It further provides support for Machine Learning operations by allowing users to take advantage of BigQuery ML functionality. BigQuery ML enables users to develop and train various Machine Learning Models by using built-in SQL capabilities to query data from the desired database.

Key Features of Google BigQuery

Some of the key features of Google BigQuery are as follows:

  • Scalability: To provide consumers with true Scalability and consistent Performance, Google BigQuery leverages Massively Parallel Computing and a Highly Scalable Secure Storage Engine. The entire Infrastructure with over a thousand machines is managed by a complex software stack.
  • Serverless: The Google BigQuery Serverless model automatically distributes processing across a large number of machines running in parallel, so any company using Google BigQuery can focus on extracting insights from data rather than configuring and maintaining the Infrastructure/Server. 
  • Storage: Google BigQuery uses a Columnar architecture to store mammoth scales of data sets.

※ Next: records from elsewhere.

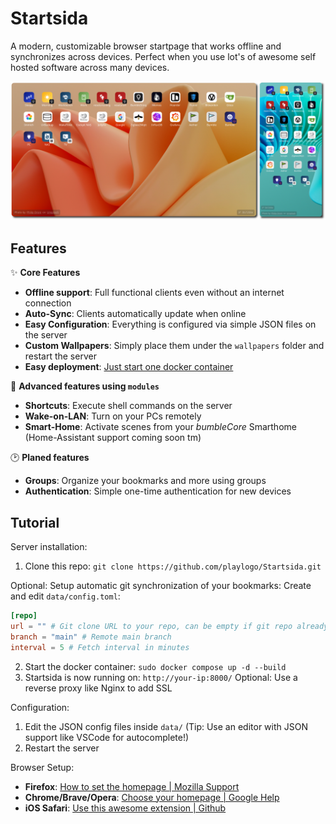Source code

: # Startsida

A modern, customizable browser startpage that works offline and synchronizes across devices. Perfect when you use lot's of awesome self hosted software across many devices.

![Banner](https://raw.githubusercontent.com/playlogo/Startsida/main/docs/banner.png)

## Features

✨ **Core Features**

- **Offline support**: Full functional clients even without an internet connection
- **Auto-Sync**: Clients automatically update when online
- **Easy Configuration**: Everything is configured via simple JSON files on the server
- **Custom Wallpapers**: Simply place them under the `wallpapers` folder and restart the server
- **Easy deployment**: [Just start one docker container](#tutorial)

🚀 **Advanced features using `modules`**

- **Shortcuts**: Execute shell commands on the server
- **Wake-on-LAN**: Turn on your PCs remotely
- **Smart-Home**: Activate scenes from your *bumbleCore* Smarthome (Home-Assistant support coming soon tm)

🕑 **Planed features**

- **Groups**: Organize your bookmarks and more using groups
- **Authentication**: Simple one-time authentication for  new devices

## Tutorial

Server installation:

1. Clone this repo: `git clone https://github.com/playlogo/Startsida.git`

Optional: Setup automatic git synchronization of your bookmarks: Create and edit `data/config.toml`:

```toml
[repo]
url = "" # Git clone URL to your repo, can be empty if git repo already cloned
branch = "main" # Remote main branch
interval = 5 # Fetch interval in minutes
```

2. Start the docker container: `sudo docker compose up -d --build`
3. Startsida is now running on: `http://your-ip:8000/`
Optional: Use a reverse proxy like Nginx to add SSL

Configuration:

1. Edit the JSON config files inside `data/`
(Tip: Use an editor with JSON support like VSCode for autocomplete!)
2. Restart the server

Browser Setup:

- **Firefox**: [How to set the homepage | Mozilla Support](https://support.mozilla.org/en-US/kb/how-to-set-the-home-page)
- **Chrome/Brave/Opera**: [Choose your homepage | Google Help](https://support.google.com/chrome/answer/95314#:~:text=Choose%20your%20homepage)
- **iOS Safari**: [Use this awesome extension | Github](https://github.com/infinitepower18/Homepage-MobileSafari)
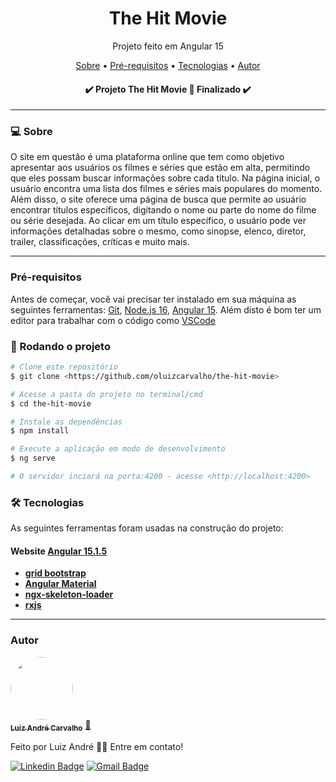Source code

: <h1 align="center">The Hit Movie</h1>
<p align="center">Projeto feito em Angular 15</p>

<p align="center">
 <a href="#-sobre">Sobre</a> •
 <a href="#pré-requisitos">Pré-requisitos</a> • 
 <a href="#-tecnologias">Tecnologias</a> • 
 <a href="#autor">Autor</a>
</p>

<h4 align="center"> 
	✔️ Projeto The Hit Movie 🚀 Finalizado ✔️
</h4>

---

### 💻 Sobre

O site em questão é uma plataforma online que tem como objetivo apresentar aos usuários os filmes e séries que estão em alta, permitindo que eles possam buscar informações sobre cada título. Na página inicial, o usuário encontra uma lista dos filmes e séries mais populares do momento. Além disso, o site oferece uma página de busca que permite ao usuário encontrar títulos específicos, digitando o nome ou parte do nome do filme ou série desejada. Ao clicar em um título específico, o usuário pode ver informações detalhadas sobre o mesmo, como sinopse, elenco, diretor, trailer, classificações, críticas e muito mais.

---

### Pré-requisitos

Antes de começar, você vai precisar ter instalado em sua máquina as seguintes ferramentas:
[Git](https://git-scm.com), [Node.js 16](https://nodejs.org/en/), [Angular 15](https://angular.io/). 
Além disto é bom ter um editor para trabalhar com o código como [VSCode](https://code.visualstudio.com/)

### 🎲 Rodando o projeto
```bash
# Clone este repositório
$ git clone <https://github.com/oluizcarvalho/the-hit-movie>

# Acesse a pasta do projeto no terminal/cmd
$ cd the-hit-movie

# Instale as dependências
$ npm install

# Execute a aplicação em modo de desenvolvimento
$ ng serve

# O servidor inciará na porta:4200 - acesse <http://localhost:4200>
```

### 🛠 Tecnologias

As seguintes ferramentas foram usadas na construção do projeto:

#### **Website**  [Angular 15.1.5](https://angular.io/)

-   **[grid bootstrap](https://getbootstrap.com/)**
-   **[Angular Material](https://material.angular.io/)**
-   **[ngx-skeleton-loader](https://www.npmjs.com/package/ngx-skeleton-loader)**
-   **[rxjs](https://rxjs.dev/)**

---
### Autor

<a href="https://www.linkedin.com/in/la-carvalho/">
 <img style="border-radius: 50%;" src="https://avatars1.githubusercontent.com/u/51300546?s=400&u=3933e0767a90751ca7c6fb1e4ea2feccbe1d3d54&v=4" width="100px;" alt=""/>
 <br />
 <sub><b>Luiz André Carvalho</b></sub></a> <a href="https://github.com/oluizcarvalho">🚀</a>


Feito por Luiz André 👋🏽 Entre em contato!

[![Linkedin Badge](https://img.shields.io/badge/-Luiz-blue?style=flat-square&logo=Linkedin&logoColor=white&link=https://www.linkedin.com/in/la-carvalho/)](https://www.linkedin.com/in/la-carvalho/) 
[![Gmail Badge](https://img.shields.io/badge/-luizandre.ita@gmail.com-c14438?style=flat-square&logo=Gmail&logoColor=white&link=mailto:luizandre.ita@gmail.com)](mailto:luizandre.ita@gmail.com)
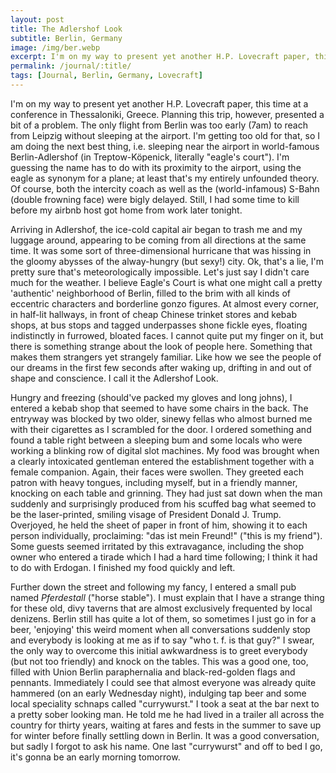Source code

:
 ```yaml
---
layout: post
title: The Adlershof Look
subtitle: Berlin, Germany
image: /img/ber.webp
excerpt: I'm on my way to present yet another H.P. Lovecraft paper, this time at a conference in Thessaloniki, Greece. Planning this trip, however, presented a bit of a problem.
permalink: /journal/:title/
tags: [Journal, Berlin, Germany, Lovecraft]
---
```


I'm on my way to present yet another H.P. Lovecraft paper, this time at a conference in Thessaloniki, Greece. Planning this trip, however, presented a bit of a problem. The only flight from Berlin was too early (7am) to reach from Leipzig without sleeping at the airport. I'm getting too old for that, so I am doing the next best thing, i.e. sleeping near the airport in world-famous Berlin-Adlershof (in Treptow-Köpenick, literally "eagle's court"). I'm guessing the name has to do with its proximity to the airport, using the eagle as synonym for a plane; at least that's my entirely unfounded theory. Of course, both the intercity coach as well as the (world-infamous) S-Bahn (double frowning face) were bigly delayed. Still, I had some time to kill before my airbnb host got home from work later tonight.

Arriving in Adlershof, the ice-cold capital air began to trash me and my luggage around, appearing to be coming from all directions at the same time. It was some sort of three-dimensional hurricane that was hissing in the gloomy abysses of the alway-hungry (but sexy!) city. Ok, that's a lie, I'm pretty sure that's meteorologically impossible. Let's just say I didn't care much for the weather. I believe Eagle's Court is what one might call a pretty 'authentic' neighborhood of Berlin, filled to the brim with all kinds of eccentric characters and borderline gonzo figures. At almost every corner, in half-lit hallways, in front of cheap Chinese trinket stores and kebab shops, at bus stops and tagged underpasses shone fickle eyes, floating indistinctly in furrowed, bloated faces. I cannot quite put my finger on it, but there is something strange about the look of people here. Something that makes them strangers yet strangely familiar. Like how we see the people of our dreams in the first few seconds after waking up, drifting in and out of shape and conscience. I call it the Adlershof Look.

Hungry and freezing (should've packed my gloves and long johns), I entered a kebab shop that seemed to have some chairs in the back. The entryway was blocked by two older, sinewy fellas who almost burned me with their cigarettes as I scrambled for the door. I ordered something and found a table right between a sleeping bum and some locals who were working a blinking row of digital slot machines. My food was brought when a clearly intoxicated gentleman entered the establishment together with a female companion. Again, their faces were swollen. They greeted each patron with heavy tongues, including myself, but in a friendly manner, knocking on each table and grinning. They had just sat down when the man suddenly and surprisingly produced from his scuffed bag what seemed to be the laser-printed, smiling visage of President Donald J. Trump. Overjoyed, he held the sheet of paper in front of him, showing it to each person individually, proclaiming: "das ist mein Freund!" ("this is my friend"). Some guests seemed irritated by this extravagance, including the shop owner who entered a tirade which I had a hard time following; I think it had to do with Erdogan. I finished my food quickly and left.

Further down the street and following my fancy, I entered a small pub named *Pferdestall* ("horse stable"). I must explain that I have a strange thing for these old, divy taverns that are almost exclusively frequented by local denizens. Berlin still has quite a lot of them, so sometimes I just go in for a beer, 'enjoying' this weird moment when all conversations suddenly stop and everybody is looking at me as if to say "who t. f. is that guy?" I swear, the only way to overcome this initial awkwardness is to greet everybody (but not too friendly) and knock on the tables. This was a good one, too, filled with Union Berlin paraphernalia and black-red-golden flags and pennants. Immediately I could see that almost everyone was already quite hammered (on an early Wednesday night), indulging tap beer and some local speciality schnaps called "currywurst." I took a seat at the bar next to a pretty sober looking man. He told me he had lived in a trailer all across the country for thirty years, waiting at fares and fests in the summer to save up for winter before finally settling down in Berlin. It was a good conversation, but sadly I forgot to ask his name. One last "currywurst" and off to bed I go, it's gonna be an early morning tomorrow.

Column-based Storage has several advantages, including better Memory Utilization and the ability to scan data faster than typical Row-based Storage.
  • Integrations: Google BigQuery as part of the Google Cloud Platform (GCP) supports seamless integration with all Google products and services. Google also offers a variety of Integrations with numerous third-party services, as well as the functionality to integrate with application APIs that are not directly supported by Google.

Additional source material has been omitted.